(Stored data entries)

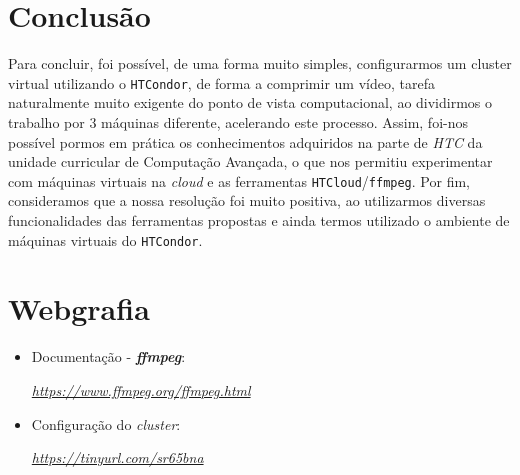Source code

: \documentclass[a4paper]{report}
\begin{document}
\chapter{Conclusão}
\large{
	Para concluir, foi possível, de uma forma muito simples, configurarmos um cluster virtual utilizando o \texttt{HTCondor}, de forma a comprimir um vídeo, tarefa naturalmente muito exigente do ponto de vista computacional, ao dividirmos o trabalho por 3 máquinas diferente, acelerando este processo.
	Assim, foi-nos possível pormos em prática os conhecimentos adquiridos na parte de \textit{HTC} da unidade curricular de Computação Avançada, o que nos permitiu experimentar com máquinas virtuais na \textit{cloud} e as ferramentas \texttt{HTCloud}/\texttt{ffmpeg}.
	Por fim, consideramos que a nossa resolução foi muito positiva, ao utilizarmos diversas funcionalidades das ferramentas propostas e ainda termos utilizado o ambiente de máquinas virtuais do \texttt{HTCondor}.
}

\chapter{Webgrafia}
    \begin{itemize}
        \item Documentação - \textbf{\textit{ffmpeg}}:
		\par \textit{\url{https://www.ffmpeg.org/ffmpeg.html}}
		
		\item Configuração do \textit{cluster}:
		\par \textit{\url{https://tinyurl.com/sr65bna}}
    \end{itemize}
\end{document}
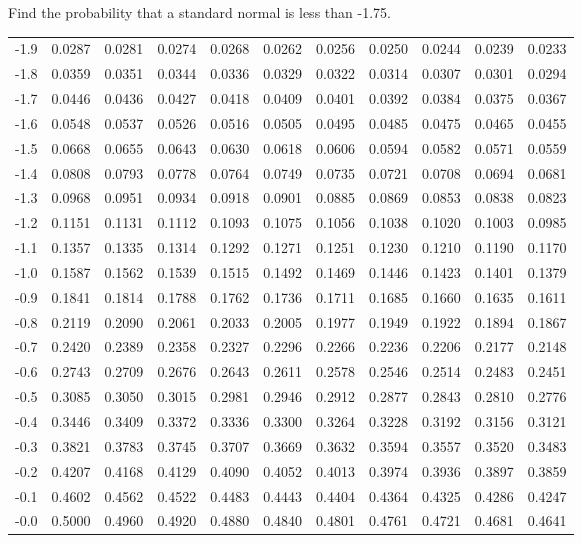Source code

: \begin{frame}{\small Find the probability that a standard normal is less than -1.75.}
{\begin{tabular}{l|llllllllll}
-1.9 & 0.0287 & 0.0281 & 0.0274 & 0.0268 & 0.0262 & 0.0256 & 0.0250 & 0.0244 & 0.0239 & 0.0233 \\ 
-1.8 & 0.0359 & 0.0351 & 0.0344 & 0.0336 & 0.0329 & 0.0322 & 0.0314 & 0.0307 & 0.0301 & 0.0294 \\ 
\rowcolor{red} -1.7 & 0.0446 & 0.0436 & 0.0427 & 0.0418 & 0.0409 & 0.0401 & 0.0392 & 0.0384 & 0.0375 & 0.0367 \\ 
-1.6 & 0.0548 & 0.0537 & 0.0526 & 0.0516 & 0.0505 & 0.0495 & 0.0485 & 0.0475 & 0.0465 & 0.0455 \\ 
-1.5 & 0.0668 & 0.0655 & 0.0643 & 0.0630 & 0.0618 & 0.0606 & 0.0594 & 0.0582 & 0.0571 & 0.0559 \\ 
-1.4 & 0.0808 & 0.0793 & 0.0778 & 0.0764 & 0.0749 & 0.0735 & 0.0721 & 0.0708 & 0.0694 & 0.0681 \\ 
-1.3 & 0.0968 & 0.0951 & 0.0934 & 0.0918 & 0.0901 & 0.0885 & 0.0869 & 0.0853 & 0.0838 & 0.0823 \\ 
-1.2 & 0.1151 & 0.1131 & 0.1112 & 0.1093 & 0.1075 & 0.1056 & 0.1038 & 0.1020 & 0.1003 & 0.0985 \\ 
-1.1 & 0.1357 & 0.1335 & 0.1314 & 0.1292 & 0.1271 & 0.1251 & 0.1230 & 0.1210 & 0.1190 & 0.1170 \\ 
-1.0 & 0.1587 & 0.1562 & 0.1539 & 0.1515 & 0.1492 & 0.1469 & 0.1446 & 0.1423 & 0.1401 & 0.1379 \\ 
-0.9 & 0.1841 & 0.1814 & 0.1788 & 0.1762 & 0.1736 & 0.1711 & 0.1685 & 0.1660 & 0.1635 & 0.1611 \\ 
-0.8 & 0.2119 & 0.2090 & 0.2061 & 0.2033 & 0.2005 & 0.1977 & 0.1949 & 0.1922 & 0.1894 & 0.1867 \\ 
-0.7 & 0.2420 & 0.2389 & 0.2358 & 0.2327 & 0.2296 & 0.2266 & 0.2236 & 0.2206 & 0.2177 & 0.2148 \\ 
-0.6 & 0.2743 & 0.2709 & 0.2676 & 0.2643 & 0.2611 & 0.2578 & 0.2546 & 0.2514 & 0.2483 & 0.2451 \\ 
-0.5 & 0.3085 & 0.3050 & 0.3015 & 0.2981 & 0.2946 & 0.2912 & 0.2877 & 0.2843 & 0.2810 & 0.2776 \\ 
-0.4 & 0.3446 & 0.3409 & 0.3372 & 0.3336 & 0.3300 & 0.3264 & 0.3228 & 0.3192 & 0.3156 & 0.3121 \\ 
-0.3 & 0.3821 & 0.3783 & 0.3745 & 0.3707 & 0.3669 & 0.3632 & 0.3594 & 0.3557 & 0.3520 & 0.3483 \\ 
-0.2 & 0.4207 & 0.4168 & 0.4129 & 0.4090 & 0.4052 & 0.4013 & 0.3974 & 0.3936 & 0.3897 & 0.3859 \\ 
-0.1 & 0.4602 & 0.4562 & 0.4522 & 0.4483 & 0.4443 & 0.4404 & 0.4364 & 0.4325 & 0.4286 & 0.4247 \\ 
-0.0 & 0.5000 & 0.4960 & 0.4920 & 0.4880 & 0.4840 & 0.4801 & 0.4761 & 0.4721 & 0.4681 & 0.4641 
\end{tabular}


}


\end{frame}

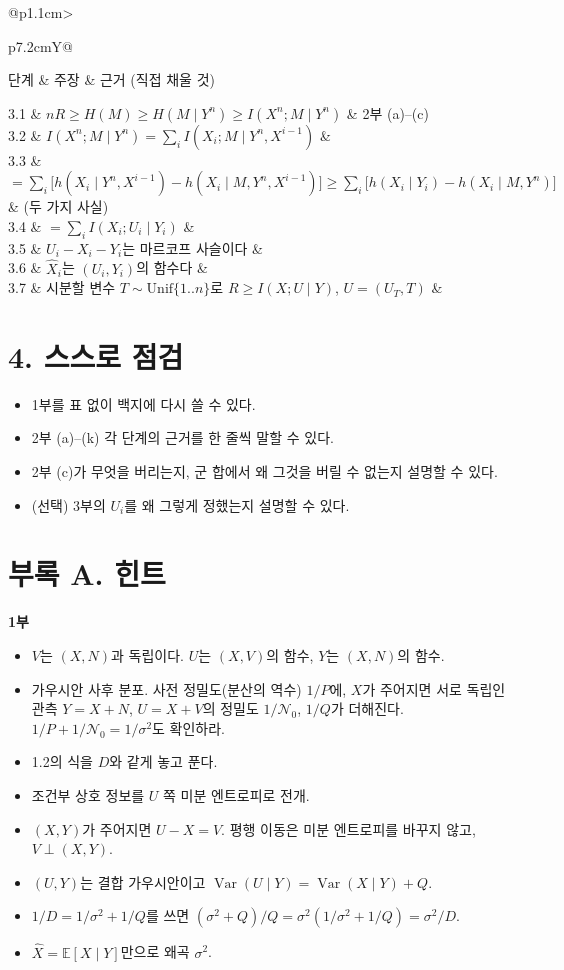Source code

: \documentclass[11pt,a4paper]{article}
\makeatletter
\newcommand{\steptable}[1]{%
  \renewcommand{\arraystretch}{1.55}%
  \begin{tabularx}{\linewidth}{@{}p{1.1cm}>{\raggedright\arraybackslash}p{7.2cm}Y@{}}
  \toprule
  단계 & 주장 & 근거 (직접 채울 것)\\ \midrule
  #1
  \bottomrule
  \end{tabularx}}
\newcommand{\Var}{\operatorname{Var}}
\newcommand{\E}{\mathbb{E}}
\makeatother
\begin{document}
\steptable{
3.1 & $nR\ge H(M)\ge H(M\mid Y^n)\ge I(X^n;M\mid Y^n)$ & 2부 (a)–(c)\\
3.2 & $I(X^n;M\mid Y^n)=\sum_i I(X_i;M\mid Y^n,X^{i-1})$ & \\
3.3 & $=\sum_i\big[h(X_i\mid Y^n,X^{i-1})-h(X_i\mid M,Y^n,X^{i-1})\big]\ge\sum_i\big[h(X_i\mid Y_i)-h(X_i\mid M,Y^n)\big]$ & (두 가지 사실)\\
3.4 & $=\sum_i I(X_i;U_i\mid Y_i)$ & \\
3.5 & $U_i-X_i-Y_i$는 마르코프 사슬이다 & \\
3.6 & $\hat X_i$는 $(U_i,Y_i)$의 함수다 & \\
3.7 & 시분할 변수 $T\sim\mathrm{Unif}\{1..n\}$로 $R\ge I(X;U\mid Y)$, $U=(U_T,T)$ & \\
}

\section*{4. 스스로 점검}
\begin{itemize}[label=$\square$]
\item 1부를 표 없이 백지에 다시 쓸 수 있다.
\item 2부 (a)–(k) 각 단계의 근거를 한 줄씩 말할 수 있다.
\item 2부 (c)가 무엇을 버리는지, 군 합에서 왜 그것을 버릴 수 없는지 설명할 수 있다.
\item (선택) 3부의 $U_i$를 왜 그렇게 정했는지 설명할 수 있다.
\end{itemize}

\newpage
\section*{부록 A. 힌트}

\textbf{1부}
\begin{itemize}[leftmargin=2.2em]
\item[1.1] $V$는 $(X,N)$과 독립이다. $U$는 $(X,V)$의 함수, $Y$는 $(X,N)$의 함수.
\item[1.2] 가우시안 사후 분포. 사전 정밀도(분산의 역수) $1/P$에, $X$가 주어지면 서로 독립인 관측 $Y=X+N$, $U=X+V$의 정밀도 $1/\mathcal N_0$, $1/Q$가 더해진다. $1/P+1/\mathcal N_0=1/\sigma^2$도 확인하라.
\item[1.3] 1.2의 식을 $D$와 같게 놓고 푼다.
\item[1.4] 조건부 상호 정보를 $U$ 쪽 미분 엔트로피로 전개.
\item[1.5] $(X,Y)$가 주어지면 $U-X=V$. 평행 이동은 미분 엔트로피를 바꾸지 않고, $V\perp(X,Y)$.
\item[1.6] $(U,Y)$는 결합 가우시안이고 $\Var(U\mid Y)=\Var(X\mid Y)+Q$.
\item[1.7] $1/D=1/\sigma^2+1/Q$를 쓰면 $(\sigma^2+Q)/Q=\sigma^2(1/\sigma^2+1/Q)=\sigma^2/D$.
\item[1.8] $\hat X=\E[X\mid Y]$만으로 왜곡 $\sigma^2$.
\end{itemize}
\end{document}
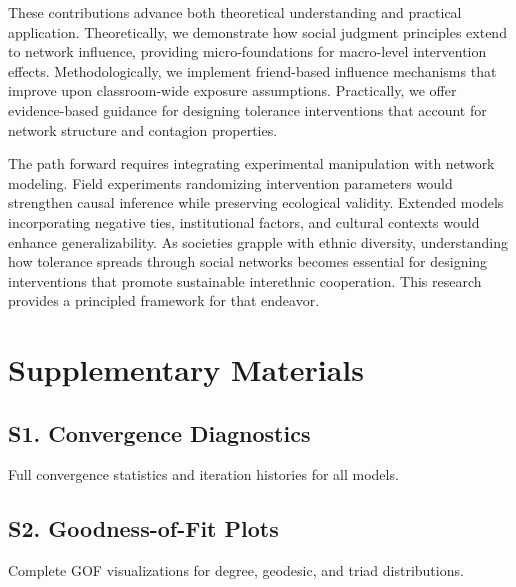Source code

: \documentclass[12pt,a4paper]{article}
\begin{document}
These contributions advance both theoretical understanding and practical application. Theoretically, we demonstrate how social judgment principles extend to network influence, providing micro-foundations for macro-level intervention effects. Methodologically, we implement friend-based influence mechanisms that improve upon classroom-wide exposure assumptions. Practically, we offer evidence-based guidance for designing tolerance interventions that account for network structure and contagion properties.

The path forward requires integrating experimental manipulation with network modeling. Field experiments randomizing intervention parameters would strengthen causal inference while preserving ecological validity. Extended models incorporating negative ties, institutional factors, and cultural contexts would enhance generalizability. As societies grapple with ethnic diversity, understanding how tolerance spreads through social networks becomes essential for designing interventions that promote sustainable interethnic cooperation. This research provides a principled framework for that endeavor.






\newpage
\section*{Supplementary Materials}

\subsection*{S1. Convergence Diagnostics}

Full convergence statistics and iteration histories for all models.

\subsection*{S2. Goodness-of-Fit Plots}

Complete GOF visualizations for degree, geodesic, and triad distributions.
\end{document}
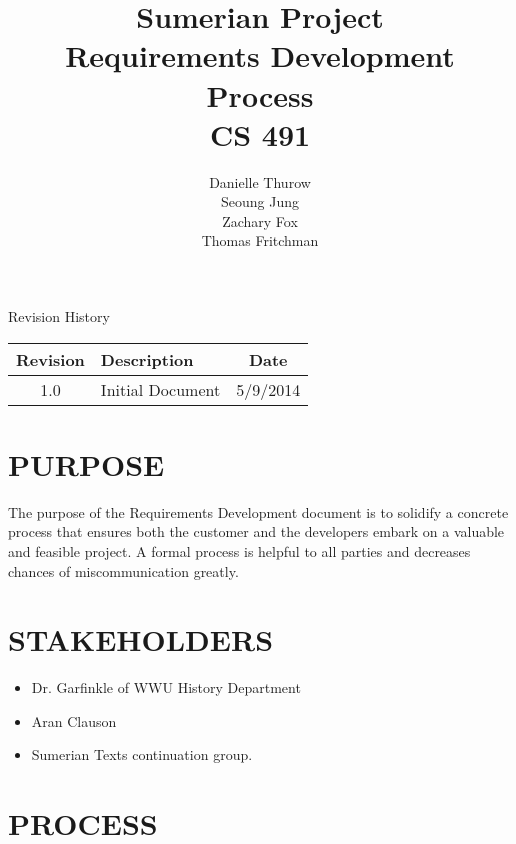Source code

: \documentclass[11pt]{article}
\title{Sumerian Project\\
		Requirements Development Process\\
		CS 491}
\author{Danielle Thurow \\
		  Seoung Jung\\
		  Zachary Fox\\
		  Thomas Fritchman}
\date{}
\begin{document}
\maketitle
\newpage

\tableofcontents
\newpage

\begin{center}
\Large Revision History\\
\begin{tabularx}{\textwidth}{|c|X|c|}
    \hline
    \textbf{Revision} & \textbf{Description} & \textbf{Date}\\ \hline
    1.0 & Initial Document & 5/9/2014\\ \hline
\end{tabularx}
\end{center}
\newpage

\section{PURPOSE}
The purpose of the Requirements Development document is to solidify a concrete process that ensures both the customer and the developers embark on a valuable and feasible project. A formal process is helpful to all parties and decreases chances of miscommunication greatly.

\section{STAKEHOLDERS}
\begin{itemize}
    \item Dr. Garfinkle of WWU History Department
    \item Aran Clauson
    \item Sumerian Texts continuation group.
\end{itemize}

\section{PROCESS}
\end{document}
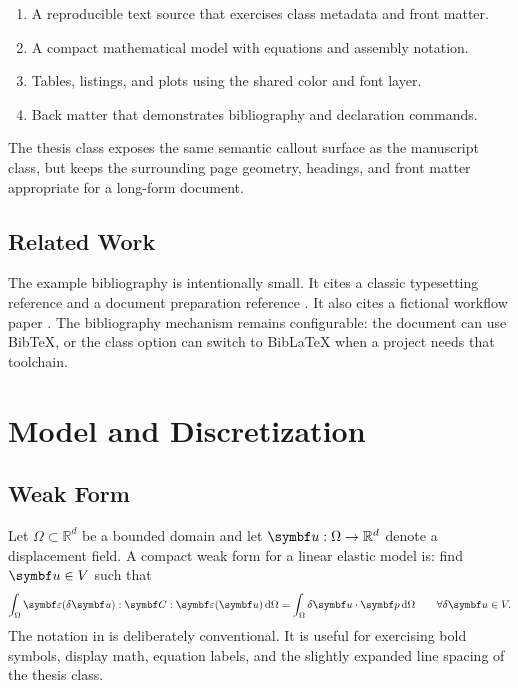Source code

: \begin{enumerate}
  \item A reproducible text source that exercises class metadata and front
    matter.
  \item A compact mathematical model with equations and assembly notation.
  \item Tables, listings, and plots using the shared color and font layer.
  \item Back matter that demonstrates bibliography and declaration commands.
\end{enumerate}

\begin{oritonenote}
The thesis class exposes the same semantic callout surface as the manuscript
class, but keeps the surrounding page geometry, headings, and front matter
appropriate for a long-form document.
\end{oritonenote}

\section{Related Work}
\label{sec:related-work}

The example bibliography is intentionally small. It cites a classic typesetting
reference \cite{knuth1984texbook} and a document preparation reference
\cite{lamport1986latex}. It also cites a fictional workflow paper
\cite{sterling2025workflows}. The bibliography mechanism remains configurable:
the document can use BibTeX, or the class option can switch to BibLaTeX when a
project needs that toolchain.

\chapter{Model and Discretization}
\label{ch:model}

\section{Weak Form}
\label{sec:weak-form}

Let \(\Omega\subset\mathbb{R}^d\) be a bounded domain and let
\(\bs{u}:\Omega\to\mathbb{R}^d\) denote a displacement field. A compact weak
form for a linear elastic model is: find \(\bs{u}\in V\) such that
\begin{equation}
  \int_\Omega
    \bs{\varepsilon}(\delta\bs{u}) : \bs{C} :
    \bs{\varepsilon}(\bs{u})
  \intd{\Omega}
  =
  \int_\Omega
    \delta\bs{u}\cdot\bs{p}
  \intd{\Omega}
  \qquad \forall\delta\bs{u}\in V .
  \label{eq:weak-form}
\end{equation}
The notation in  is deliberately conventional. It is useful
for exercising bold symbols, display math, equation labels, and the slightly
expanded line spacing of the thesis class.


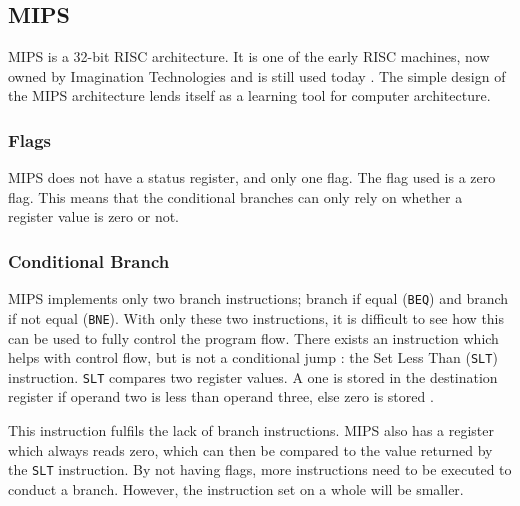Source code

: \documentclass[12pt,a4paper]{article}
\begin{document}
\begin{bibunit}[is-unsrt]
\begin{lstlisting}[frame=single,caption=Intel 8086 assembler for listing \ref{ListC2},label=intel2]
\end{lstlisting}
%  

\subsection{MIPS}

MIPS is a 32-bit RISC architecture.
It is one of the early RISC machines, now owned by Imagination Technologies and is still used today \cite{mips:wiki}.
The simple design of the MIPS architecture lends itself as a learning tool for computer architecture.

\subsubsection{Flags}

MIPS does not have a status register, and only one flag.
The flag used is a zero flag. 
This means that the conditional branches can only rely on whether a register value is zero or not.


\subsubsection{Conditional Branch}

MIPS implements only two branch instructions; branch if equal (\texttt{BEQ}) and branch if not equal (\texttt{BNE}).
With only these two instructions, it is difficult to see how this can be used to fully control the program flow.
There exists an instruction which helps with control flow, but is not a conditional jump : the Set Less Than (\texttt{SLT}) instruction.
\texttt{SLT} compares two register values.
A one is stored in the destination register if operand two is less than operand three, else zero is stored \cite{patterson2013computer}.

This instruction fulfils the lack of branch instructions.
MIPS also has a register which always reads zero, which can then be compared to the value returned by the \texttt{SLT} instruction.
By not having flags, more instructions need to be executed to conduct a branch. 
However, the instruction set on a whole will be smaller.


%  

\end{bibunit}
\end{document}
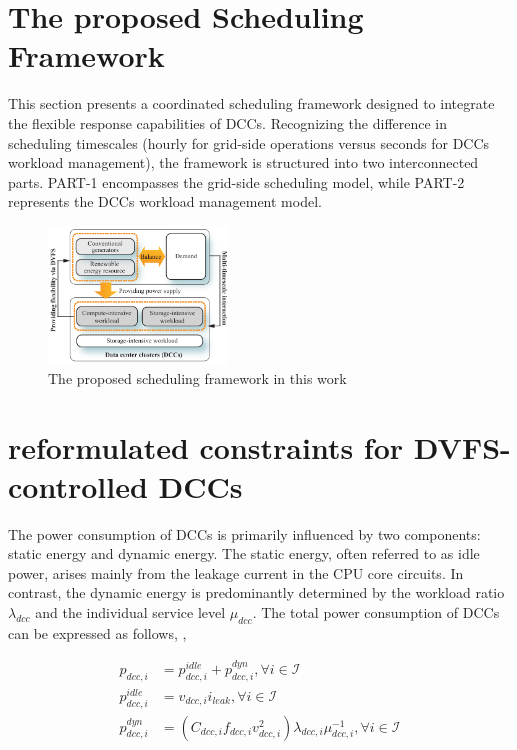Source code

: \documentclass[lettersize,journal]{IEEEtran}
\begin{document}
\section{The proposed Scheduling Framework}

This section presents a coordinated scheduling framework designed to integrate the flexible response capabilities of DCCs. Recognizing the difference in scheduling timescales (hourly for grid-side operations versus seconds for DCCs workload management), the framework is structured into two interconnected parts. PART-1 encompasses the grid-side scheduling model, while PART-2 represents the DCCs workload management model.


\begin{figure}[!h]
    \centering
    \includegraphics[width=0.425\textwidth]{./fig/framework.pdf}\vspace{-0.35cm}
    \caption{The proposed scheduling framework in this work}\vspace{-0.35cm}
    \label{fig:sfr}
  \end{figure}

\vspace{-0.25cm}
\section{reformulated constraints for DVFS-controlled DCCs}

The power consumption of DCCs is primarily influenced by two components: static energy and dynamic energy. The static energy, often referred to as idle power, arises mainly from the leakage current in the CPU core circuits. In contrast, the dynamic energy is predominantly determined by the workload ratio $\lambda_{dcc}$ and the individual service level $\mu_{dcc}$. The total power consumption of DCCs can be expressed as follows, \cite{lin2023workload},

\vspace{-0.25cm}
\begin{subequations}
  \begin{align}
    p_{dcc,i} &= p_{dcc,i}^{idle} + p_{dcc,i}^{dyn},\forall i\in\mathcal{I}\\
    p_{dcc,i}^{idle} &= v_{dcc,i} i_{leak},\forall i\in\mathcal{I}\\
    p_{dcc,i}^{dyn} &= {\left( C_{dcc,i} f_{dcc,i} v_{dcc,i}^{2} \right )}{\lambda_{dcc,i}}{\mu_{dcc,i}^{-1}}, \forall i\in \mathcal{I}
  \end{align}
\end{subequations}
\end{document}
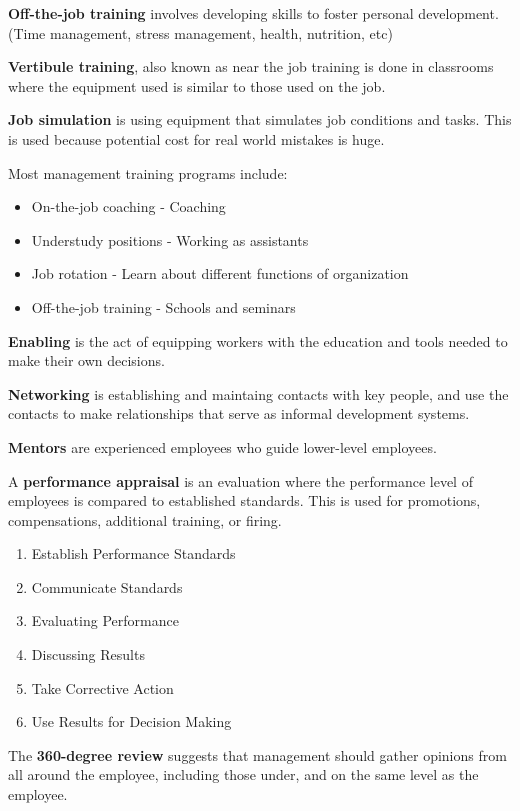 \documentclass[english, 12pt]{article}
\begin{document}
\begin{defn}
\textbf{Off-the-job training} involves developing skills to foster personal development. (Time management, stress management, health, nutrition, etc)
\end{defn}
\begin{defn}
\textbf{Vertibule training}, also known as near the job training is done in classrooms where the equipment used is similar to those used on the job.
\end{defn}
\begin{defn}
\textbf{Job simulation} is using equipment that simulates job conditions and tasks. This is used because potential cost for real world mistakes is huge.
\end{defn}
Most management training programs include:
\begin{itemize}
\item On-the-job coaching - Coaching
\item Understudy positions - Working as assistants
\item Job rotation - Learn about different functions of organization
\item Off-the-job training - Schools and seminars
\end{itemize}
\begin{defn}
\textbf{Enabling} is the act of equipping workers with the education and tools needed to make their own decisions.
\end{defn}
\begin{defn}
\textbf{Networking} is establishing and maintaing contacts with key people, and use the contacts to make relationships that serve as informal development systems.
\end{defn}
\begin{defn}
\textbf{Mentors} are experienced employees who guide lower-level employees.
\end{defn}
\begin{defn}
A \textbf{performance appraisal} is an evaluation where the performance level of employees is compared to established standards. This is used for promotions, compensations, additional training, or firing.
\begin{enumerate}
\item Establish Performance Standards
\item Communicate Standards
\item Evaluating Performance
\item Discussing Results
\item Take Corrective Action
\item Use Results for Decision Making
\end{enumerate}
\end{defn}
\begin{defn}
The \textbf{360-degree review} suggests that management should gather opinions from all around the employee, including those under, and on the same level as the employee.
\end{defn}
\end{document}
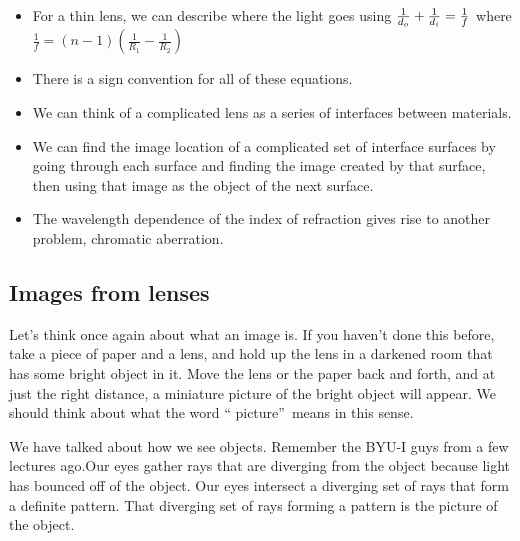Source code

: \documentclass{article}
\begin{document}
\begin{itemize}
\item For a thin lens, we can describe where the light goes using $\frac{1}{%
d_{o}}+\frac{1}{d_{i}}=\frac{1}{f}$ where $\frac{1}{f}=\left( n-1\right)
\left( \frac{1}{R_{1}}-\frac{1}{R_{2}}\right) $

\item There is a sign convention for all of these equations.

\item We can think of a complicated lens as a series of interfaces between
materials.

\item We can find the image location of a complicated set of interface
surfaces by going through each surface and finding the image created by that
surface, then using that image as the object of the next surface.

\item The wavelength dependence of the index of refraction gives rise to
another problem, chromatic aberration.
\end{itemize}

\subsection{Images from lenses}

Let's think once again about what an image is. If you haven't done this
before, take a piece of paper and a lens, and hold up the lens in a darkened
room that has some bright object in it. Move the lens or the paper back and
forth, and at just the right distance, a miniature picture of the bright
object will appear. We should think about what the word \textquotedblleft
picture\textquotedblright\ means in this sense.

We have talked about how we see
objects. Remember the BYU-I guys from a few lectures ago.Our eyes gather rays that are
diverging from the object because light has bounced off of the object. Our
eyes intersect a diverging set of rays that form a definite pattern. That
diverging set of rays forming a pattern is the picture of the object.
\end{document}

* Problem details: Nothing but a number is expected here: how many lines above include the string "There".

* Answer to the exercise: 2